The Unicode Standard offers a huge array of encoded characters that are able to serve most linguists' needs, and because they are already in Unicode -- which has been adopted by many software and font companies -- they can currently be used in documents. "Inventing" a new character is, however, not recommended, for problems will arise in short and long term accessibility (i.e., sending, receiving, and printing) such non-standard characters. Precomposed forms and ligatures are no longer eligible for encoding.

If you find you need a particular character that is not covered by Unicode, you are advised to work with the Script Encoding Initiative or directly with the Unicode Technical Committee to develop your proposal. Particularly helpful for proposals are copies of pages from books or journals that show a particular character in context (with the bibliographic information included). Though the full approval process can take several years, it will provide a means for others in the future to access the character in the international character encoding standard.

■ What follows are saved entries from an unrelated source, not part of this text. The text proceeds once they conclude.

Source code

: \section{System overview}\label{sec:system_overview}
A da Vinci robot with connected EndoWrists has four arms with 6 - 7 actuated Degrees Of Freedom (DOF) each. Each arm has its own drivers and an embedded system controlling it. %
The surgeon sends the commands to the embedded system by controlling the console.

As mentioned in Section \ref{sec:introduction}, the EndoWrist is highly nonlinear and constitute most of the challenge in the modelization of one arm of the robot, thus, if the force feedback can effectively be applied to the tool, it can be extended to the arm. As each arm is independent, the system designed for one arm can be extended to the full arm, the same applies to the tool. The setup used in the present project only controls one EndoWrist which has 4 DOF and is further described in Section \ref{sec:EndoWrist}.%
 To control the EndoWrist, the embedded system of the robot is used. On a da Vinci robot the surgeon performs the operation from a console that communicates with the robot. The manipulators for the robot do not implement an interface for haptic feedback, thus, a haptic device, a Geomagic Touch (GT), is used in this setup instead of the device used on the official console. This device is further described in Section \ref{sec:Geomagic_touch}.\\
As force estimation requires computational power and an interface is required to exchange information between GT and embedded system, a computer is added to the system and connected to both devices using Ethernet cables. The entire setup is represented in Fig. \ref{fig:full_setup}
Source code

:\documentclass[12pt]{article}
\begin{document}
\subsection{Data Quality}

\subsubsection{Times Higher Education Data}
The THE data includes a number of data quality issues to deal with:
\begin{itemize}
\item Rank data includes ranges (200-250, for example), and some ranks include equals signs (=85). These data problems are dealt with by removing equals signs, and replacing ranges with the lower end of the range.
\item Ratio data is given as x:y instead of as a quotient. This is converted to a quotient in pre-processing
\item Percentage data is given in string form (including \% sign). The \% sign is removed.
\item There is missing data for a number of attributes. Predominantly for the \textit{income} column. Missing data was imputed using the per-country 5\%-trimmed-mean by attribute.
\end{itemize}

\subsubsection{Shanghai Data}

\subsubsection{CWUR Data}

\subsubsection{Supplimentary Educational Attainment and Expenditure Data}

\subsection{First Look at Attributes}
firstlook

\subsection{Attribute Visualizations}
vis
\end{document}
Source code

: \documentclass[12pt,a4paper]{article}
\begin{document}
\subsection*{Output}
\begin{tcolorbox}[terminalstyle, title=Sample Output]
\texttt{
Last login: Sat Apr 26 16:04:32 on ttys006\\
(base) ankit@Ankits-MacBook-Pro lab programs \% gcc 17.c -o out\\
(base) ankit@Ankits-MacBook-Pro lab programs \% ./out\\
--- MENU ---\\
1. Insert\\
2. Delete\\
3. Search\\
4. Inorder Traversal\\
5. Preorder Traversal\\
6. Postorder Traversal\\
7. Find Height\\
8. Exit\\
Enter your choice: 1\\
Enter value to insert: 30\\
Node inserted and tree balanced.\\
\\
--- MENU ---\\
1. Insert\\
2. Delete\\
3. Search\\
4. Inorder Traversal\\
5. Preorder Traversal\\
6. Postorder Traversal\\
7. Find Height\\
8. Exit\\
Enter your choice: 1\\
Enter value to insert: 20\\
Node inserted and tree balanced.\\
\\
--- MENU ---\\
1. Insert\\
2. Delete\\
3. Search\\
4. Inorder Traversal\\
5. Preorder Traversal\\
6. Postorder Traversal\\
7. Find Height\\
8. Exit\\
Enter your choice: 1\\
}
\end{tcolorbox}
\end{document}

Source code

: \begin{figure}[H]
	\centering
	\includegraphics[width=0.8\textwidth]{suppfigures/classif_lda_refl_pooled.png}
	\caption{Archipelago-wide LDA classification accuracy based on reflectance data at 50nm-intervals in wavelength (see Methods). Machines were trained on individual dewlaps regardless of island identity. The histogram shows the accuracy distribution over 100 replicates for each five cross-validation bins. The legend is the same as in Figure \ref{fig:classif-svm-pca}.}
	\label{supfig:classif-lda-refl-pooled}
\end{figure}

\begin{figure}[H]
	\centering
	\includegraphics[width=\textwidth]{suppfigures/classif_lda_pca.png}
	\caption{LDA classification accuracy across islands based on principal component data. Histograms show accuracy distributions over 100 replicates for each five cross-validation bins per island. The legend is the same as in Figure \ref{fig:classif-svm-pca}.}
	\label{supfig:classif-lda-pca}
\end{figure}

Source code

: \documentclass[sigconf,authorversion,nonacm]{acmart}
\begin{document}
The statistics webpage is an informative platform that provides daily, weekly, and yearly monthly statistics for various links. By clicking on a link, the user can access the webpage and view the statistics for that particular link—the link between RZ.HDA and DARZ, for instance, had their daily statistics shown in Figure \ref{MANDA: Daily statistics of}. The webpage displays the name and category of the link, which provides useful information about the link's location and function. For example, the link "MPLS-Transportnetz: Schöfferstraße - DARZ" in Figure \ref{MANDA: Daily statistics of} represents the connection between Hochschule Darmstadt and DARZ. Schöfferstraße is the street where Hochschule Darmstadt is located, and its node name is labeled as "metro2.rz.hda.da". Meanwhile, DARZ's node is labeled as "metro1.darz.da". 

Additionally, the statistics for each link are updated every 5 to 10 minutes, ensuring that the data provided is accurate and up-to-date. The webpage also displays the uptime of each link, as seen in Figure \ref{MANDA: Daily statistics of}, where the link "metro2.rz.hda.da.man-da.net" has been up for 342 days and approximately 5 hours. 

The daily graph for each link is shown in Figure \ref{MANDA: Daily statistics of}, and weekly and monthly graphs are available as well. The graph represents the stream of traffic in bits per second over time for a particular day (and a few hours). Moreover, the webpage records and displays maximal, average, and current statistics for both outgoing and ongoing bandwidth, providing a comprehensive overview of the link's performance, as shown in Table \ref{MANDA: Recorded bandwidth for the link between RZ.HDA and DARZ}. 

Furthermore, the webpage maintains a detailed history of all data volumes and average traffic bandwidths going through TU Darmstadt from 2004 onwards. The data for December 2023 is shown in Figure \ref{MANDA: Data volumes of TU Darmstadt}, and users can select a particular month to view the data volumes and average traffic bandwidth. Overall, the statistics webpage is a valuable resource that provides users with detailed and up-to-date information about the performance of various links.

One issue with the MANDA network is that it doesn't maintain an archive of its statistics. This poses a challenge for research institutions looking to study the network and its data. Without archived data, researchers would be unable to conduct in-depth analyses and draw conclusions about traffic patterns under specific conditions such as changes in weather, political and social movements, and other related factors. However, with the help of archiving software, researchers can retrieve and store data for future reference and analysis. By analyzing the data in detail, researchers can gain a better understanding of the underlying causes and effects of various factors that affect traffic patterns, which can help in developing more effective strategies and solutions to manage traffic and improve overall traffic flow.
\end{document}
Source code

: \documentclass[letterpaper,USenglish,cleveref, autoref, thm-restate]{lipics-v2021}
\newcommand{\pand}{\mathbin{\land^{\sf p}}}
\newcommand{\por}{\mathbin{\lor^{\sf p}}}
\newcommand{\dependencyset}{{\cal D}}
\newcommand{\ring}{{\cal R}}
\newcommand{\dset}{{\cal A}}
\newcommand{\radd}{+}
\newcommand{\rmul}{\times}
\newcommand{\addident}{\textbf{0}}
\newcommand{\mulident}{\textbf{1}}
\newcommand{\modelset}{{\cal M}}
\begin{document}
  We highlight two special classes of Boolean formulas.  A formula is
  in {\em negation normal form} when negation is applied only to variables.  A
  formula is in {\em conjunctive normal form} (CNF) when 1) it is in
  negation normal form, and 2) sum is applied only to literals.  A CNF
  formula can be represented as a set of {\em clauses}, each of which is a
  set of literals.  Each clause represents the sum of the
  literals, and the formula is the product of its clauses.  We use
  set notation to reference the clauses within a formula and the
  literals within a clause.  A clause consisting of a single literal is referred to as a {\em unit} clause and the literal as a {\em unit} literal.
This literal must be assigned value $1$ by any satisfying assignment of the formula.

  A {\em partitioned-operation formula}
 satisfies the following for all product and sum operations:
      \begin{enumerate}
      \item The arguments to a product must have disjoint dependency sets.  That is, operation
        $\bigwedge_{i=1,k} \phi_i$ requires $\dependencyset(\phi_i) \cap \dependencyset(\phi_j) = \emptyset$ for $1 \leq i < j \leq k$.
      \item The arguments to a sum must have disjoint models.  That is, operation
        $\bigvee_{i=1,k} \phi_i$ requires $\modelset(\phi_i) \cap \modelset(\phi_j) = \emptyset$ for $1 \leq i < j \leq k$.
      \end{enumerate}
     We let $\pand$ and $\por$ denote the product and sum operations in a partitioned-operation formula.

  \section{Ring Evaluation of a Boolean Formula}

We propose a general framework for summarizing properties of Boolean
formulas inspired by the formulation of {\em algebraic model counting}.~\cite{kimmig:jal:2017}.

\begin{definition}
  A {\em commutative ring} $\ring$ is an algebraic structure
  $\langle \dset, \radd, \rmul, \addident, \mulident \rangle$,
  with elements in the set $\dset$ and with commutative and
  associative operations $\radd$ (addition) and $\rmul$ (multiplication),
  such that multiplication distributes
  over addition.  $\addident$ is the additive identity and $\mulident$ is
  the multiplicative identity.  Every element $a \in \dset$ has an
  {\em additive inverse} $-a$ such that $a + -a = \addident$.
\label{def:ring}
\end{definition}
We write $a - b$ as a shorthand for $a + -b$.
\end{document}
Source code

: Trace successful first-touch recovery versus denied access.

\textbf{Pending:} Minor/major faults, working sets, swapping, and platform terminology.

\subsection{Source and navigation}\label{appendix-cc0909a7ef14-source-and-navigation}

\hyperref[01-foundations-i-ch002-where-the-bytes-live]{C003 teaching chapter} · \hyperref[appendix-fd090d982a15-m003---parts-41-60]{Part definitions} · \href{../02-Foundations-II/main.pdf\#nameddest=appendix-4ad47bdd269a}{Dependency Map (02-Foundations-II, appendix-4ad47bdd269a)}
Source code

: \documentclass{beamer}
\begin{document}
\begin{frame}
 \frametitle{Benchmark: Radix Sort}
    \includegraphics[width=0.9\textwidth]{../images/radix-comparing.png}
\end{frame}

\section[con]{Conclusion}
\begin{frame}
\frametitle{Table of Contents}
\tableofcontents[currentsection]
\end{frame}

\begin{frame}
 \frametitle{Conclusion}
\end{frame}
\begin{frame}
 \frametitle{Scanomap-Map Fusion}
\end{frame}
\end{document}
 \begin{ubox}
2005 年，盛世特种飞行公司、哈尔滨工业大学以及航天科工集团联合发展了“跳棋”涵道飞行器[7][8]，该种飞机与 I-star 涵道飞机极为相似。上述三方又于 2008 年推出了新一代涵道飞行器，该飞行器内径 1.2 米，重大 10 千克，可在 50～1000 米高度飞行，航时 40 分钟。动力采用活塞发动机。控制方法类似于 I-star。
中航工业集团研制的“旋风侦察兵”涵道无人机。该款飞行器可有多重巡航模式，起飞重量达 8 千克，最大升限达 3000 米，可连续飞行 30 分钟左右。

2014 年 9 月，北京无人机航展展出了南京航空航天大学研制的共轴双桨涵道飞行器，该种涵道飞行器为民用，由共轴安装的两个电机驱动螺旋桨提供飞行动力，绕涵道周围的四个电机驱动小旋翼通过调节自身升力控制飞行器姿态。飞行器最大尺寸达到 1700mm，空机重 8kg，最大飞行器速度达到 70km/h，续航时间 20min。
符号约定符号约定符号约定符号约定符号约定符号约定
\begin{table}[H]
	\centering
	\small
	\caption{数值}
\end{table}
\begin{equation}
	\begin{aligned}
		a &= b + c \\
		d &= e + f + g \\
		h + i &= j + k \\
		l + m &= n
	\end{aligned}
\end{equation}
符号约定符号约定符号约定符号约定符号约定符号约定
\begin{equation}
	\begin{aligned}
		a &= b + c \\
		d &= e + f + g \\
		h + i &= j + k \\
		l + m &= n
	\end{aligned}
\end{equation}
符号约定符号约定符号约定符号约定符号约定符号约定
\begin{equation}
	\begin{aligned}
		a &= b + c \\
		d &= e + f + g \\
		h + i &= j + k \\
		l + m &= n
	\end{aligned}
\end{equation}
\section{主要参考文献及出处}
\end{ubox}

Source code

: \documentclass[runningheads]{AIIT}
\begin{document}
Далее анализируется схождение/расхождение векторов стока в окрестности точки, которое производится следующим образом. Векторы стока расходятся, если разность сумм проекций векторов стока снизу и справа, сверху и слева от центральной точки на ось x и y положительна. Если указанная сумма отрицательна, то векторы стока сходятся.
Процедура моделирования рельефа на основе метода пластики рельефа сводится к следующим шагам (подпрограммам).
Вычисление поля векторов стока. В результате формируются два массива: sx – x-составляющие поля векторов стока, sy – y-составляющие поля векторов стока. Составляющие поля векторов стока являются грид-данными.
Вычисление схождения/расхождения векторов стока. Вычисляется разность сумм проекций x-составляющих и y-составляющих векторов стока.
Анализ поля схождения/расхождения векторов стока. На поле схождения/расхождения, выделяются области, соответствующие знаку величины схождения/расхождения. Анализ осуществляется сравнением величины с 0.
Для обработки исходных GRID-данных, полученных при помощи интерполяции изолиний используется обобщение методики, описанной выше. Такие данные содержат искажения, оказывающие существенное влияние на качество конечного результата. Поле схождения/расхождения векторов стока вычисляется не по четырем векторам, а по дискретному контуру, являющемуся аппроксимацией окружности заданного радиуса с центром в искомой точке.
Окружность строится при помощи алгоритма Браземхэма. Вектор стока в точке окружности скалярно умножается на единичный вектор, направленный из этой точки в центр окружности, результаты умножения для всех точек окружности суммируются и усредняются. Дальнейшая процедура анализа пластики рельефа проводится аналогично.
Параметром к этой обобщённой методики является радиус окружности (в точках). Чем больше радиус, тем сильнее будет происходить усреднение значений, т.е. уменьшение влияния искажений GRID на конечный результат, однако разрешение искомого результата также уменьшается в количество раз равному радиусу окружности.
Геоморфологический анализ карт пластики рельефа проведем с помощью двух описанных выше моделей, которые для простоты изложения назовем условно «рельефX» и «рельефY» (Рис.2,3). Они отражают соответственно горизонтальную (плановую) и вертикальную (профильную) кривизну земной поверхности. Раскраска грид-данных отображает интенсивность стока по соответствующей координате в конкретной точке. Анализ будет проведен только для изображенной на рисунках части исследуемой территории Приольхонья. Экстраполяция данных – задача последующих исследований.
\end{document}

The Script Encoding Initiative, at the Department of Linguistics at the University of California at Berkeley, is dedicated to funding the development of scriplt proposals. It aims to avoid extensive revision of the proposal, or extensive involvement of the Unicode Technical Committee.

More on the Script Encoding Initiative

General guidelines on how to submit a proposal can be found on the Unicode Consortium website.

Precomposed forms

A precomposed form is a character that is made up of a series of characters. For example, kʷ is a precomposed form, made up of a k and a modifier letter, ʷ. In the early days of Unicode, being able to dynamically generate forms with a base character and combining mark was difficult or impossible, and many such precomposed forms were included in older characters sets. As a result, a number of these precomposed forms were added to Unicode. However, current rendering engines and fonts are able to create the base character and combining mark combinations dynamically and the position of the UTC is to rely on this productive method of composition, and to not encode more precomposed forms.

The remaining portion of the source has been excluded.